Karl Z. Morgan's group at Oak Ridge National Laboratory monitored some of the x-ray devices used in the mass screening and found they were delivering skin exposures of between 2 and 3 Roentgens while the average chest dose from a chest x-ray unit at Oak Ridge was 15 millirads. We recently checked this with "KZ" Morgan personally, and he confirmed these numbers. We presume these x-rays were always taken from back to front [rays entering the person's back and exiting the person's front][ except for infants]. Karl Morgan was not able to confirm whether all the exams were taken in this manner. Recent procedure certainly has been to take the exams postero-anterior (back to front) [except for infants]. We shudder to consider the possibility that the reverse was the case in some of the exams, since this would mean an enormous increase in dose to the breasts.
In X-Rays: Health Effects of Common Exams (Gofman and O'Connor, 1985), there is a table, Special Table C (at p.404), which permits one to know what the dose in milli-rads is to specific organs when exposure is made to a 1.0 Roentgen, free-in-air source, at a specific beam quality and kilovoltage (2.3 mm Al HVL and 30 keV). The difference between back-to-front (PA) and front-to back (AP) is enormous.Specific Organ Beam AP Beam PA Ratio Breast Pair (Female) 693 37 693/37 = 18.7
The dose to the breast-pair is 18.7 times as great for the AP beam entry.
We take the lowest value of Karl Morgan, 2 Roentgens skin dose entering in the back. Our calculation shows that the breast dose is 37 milli-rads for an entrance dose of one Roentgen. So for 2 Roentgens entrance dose, we multiply 2 R x 37 milli-rads per Roentgen, to get a breast dose of 74 milli-rads (0.074 rads). Obviously those having 3 R of entrance dose get a 50% higher dose to the breasts.
The reader may wonder why the doses were so very much higher with the photo-fluorograms than with direct recording on film.

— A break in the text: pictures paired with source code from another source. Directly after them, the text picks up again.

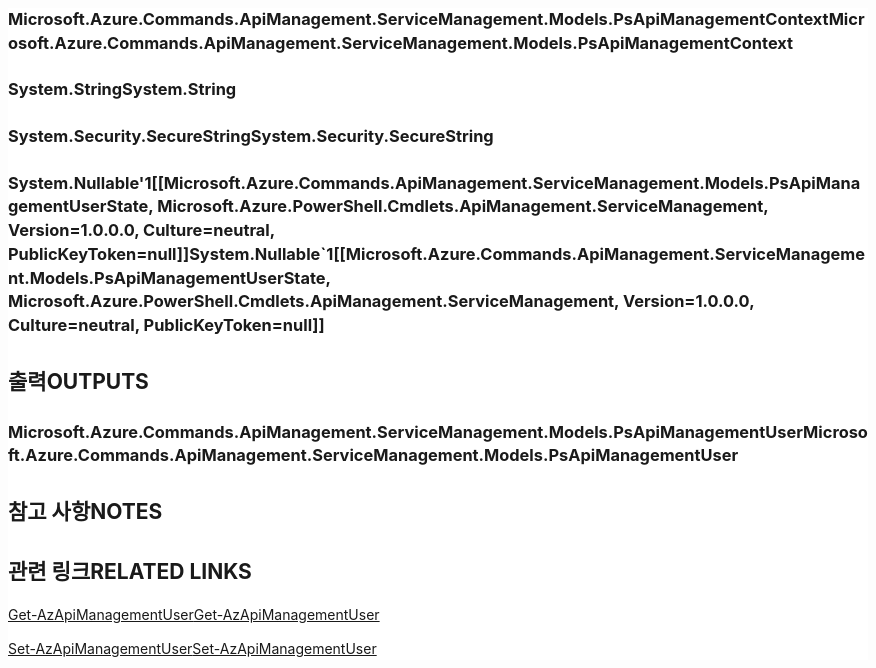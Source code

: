 ### <span data-ttu-id="3c649-142">Microsoft.Azure.Commands.ApiManagement.ServiceManagement.Models.PsApiManagementContext</span><span class="sxs-lookup"><span data-stu-id="3c649-142">Microsoft.Azure.Commands.ApiManagement.ServiceManagement.Models.PsApiManagementContext</span></span>

### <span data-ttu-id="3c649-143">System.String</span><span class="sxs-lookup"><span data-stu-id="3c649-143">System.String</span></span>

### <span data-ttu-id="3c649-144">System.Security.SecureString</span><span class="sxs-lookup"><span data-stu-id="3c649-144">System.Security.SecureString</span></span>

### <span data-ttu-id="3c649-145">System.Nullable'1[[Microsoft.Azure.Commands.ApiManagement.ServiceManagement.Models.PsApiManagementUserState, Microsoft.Azure.PowerShell.Cmdlets.ApiManagement.ServiceManagement, Version=1.0.0.0, Culture=neutral, PublicKeyToken=null]]</span><span class="sxs-lookup"><span data-stu-id="3c649-145">System.Nullable\`1[[Microsoft.Azure.Commands.ApiManagement.ServiceManagement.Models.PsApiManagementUserState, Microsoft.Azure.PowerShell.Cmdlets.ApiManagement.ServiceManagement, Version=1.0.0.0, Culture=neutral, PublicKeyToken=null]]</span></span>

## <span data-ttu-id="3c649-146">출력</span><span class="sxs-lookup"><span data-stu-id="3c649-146">OUTPUTS</span></span>

### <span data-ttu-id="3c649-147">Microsoft.Azure.Commands.ApiManagement.ServiceManagement.Models.PsApiManagementUser</span><span class="sxs-lookup"><span data-stu-id="3c649-147">Microsoft.Azure.Commands.ApiManagement.ServiceManagement.Models.PsApiManagementUser</span></span>

## <span data-ttu-id="3c649-148">참고 사항</span><span class="sxs-lookup"><span data-stu-id="3c649-148">NOTES</span></span>

## <span data-ttu-id="3c649-149">관련 링크</span><span class="sxs-lookup"><span data-stu-id="3c649-149">RELATED LINKS</span></span>

[<span data-ttu-id="3c649-150">Get-AzApiManagementUser</span><span class="sxs-lookup"><span data-stu-id="3c649-150">Get-AzApiManagementUser</span></span>](./Get-AzApiManagementUser.md)

[<span data-ttu-id="3c649-151">Set-AzApiManagementUser</span><span class="sxs-lookup"><span data-stu-id="3c649-151">Set-AzApiManagementUser</span></span>](./Set-AzApiManagementUser.md)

In making a photofluorogram, the x-ray beam is "on" a longer time. Direct recording on film requires only a very brief exposure to x-rays, and delivers a sharper, more informative image than a picture from a screen.Part 2. An Estimate of Doses
Which May Have Been Received in Mass Screening
Assuming that 1/2 of the San Francisco population was female, we would have 350,000 female persons.
And accepting the estimate that 1/2 of the 40,000 persons per year who took such examinations were women, we have 20,000 women receiving an average dose of 0.074 rads to the breasts. Probably this is a gross underestimate, considering Dr. Curry's statements.
Total person-rads = (20,000 persons) x (0.074 rads) = 1,480 person-rads to breasts.
Now we concern ourselves with obtaining the Population-Dose, which brings in the unirradiated females of the population of San Francisco.
Population Dose = (1,480 person-rads) / (350,000 female persons)
= 0.0042 rads to breasts.
This mass screening program may have been better or worse in other cities in the United States. We shall make the approximation that the dose of 0.0042 rads applies for all ages from childhood through 64 years. What is not clear is the total duration of the mass screening, since such screening apparently started and ended at different times in different cities. We shall assume, for a conservative underestimate of dose, that the duration was for half of the 40 years from 1920 to 1960. And, therefore, we shall cut the dose down to 0.0021 rads to breasts, for a typical year. This is the dose we transfer to Col. Eye in the Master Table.